» **Extracted material**
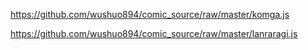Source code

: https://github.com/wushuo894/comic_source/raw/master/komga.js

https://github.com/wushuo894/comic_source/raw/master/lanraragi.js
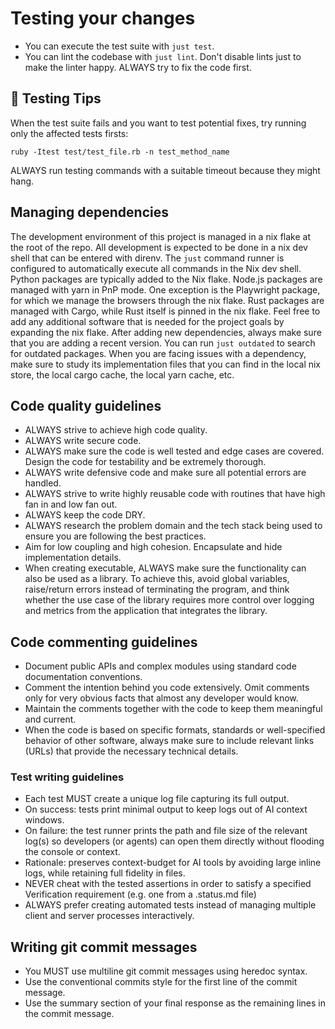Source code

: # Testing your changes

- You can execute the test suite with `just test`.
- You can lint the codebase with `just lint`.
  Don't disable lints just to make the linter happy. ALWAYS try to fix the code first.

## 🧪 Testing Tips

When the test suite fails and you want to test potential fixes, try running only the affected
tests firsts:

`ruby -Itest test/test_file.rb -n test_method_name`

ALWAYS run testing commands with a suitable timeout because they might hang.

## Managing dependencies

The development environment of this project is managed in a nix flake at the root of the repo.
All development is expected to be done in a nix dev shell that can be entered with direnv.
The `just` command runner is configured to automatically execute all commands in the Nix dev shell.
Python packages are typically added to the Nix flake.
Node.js packages are managed with yarn in PnP mode. One exception is the Playwright package, for which we manage the browsers through the nix flake.
Rust packages are managed with Cargo, while Rust itself is pinned in the nix flake.
Feel free to add any additional software that is needed for the project goals by expanding the nix flake.
After adding new dependencies, always make sure that you are adding a recent version. You can run `just outdated` to search for outdated packages.
When you are facing issues with a dependency, make sure to study its implementation files that you can find in the local nix store, the local cargo cache, the local yarn cache, etc.

## Code quality guidelines

- ALWAYS strive to achieve high code quality.
- ALWAYS write secure code.
- ALWAYS make sure the code is well tested and edge cases are covered. Design the code for testability and be extremely thorough.
- ALWAYS write defensive code and make sure all potential errors are handled.
- ALWAYS strive to write highly reusable code with routines that have high fan in and low fan out.
- ALWAYS keep the code DRY.
- ALWAYS research the problem domain and the tech stack being used to ensure you are following the best practices.
- Aim for low coupling and high cohesion. Encapsulate and hide implementation details.
- When creating executable, ALWAYS make sure the functionality can also be used as a library.
  To achieve this, avoid global variables, raise/return errors instead of terminating the program, and think whether the use case of the library requires more control over logging
  and metrics from the application that integrates the library.

## Code commenting guidelines

- Document public APIs and complex modules using standard code documentation conventions.
- Comment the intention behind you code extensively. Omit comments only for very obvious
  facts that almost any developer would know.
- Maintain the comments together with the code to keep them meaningful and current.
- When the code is based on specific formats, standards or well-specified behavior of
  other software, always make sure to include relevant links (URLs) that provide the
  necessary technical details.

### Test writing guidelines

- Each test MUST create a unique log file capturing its full output.
- On success: tests print minimal output to keep logs out of AI context windows.
- On failure: the test runner prints the path and file size of the relevant log(s) so developers (or agents) can open them directly without flooding the console or context.
- Rationale: preserves context-budget for AI tools by avoiding large inline logs, while retaining full fidelity in files.
- NEVER cheat with the tested assertions in order to satisfy a specified Verification requirement (e.g. one from a .status.md file)
- ALWAYS prefer creating automated tests instead of managing multiple client and server processes interactively.

## Writing git commit messages

- You MUST use multiline git commit messages using heredoc syntax.
- Use the conventional commits style for the first line of the commit message.
- Use the summary section of your final response as the remaining lines in the commit message.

» **Your objective**
A faithful copy of every record is required, with no pictures included.

» **Expected output**
Source code

: https://github.com/wushuo894/comic_source/raw/master/komga.js

https://github.com/wushuo894/comic_source/raw/master/lanraragi.js
Source code

: # Testing your changes

- You can execute the test suite with `just test`.
- You can lint the codebase with `just lint`.
  Don't disable lints just to make the linter happy. ALWAYS try to fix the code first.

## 🧪 Testing Tips

When the test suite fails and you want to test potential fixes, try running only the affected
tests firsts:

`ruby -Itest test/test_file.rb -n test_method_name`

ALWAYS run testing commands with a suitable timeout because they might hang.

## Managing dependencies

The development environment of this project is managed in a nix flake at the root of the repo.
All development is expected to be done in a nix dev shell that can be entered with direnv.
The `just` command runner is configured to automatically execute all commands in the Nix dev shell.
Python packages are typically added to the Nix flake.
Node.js packages are managed with yarn in PnP mode. One exception is the Playwright package, for which we manage the browsers through the nix flake.
Rust packages are managed with Cargo, while Rust itself is pinned in the nix flake.
Feel free to add any additional software that is needed for the project goals by expanding the nix flake.
After adding new dependencies, always make sure that you are adding a recent version. You can run `just outdated` to search for outdated packages.
When you are facing issues with a dependency, make sure to study its implementation files that you can find in the local nix store, the local cargo cache, the local yarn cache, etc.

## Code quality guidelines

- ALWAYS strive to achieve high code quality.
- ALWAYS write secure code.
- ALWAYS make sure the code is well tested and edge cases are covered. Design the code for testability and be extremely thorough.
- ALWAYS write defensive code and make sure all potential errors are handled.
- ALWAYS strive to write highly reusable code with routines that have high fan in and low fan out.
- ALWAYS keep the code DRY.
- ALWAYS research the problem domain and the tech stack being used to ensure you are following the best practices.
- Aim for low coupling and high cohesion. Encapsulate and hide implementation details.
- When creating executable, ALWAYS make sure the functionality can also be used as a library.
  To achieve this, avoid global variables, raise/return errors instead of terminating the program, and think whether the use case of the library requires more control over logging
  and metrics from the application that integrates the library.

## Code commenting guidelines

- Document public APIs and complex modules using standard code documentation conventions.
- Comment the intention behind you code extensively. Omit comments only for very obvious
  facts that almost any developer would know.
- Maintain the comments together with the code to keep them meaningful and current.
- When the code is based on specific formats, standards or well-specified behavior of
  other software, always make sure to include relevant links (URLs) that provide the
  necessary technical details.

### Test writing guidelines

- Each test MUST create a unique log file capturing its full output.
- On success: tests print minimal output to keep logs out of AI context windows.
- On failure: the test runner prints the path and file size of the relevant log(s) so developers (or agents) can open them directly without flooding the console or context.
- Rationale: preserves context-budget for AI tools by avoiding large inline logs, while retaining full fidelity in files.
- NEVER cheat with the tested assertions in order to satisfy a specified Verification requirement (e.g. one from a .status.md file)
- ALWAYS prefer creating automated tests instead of managing multiple client and server processes interactively.

## Writing git commit messages

- You MUST use multiline git commit messages using heredoc syntax.
- Use the conventional commits style for the first line of the commit message.
- Use the summary section of your final response as the remaining lines in the commit message.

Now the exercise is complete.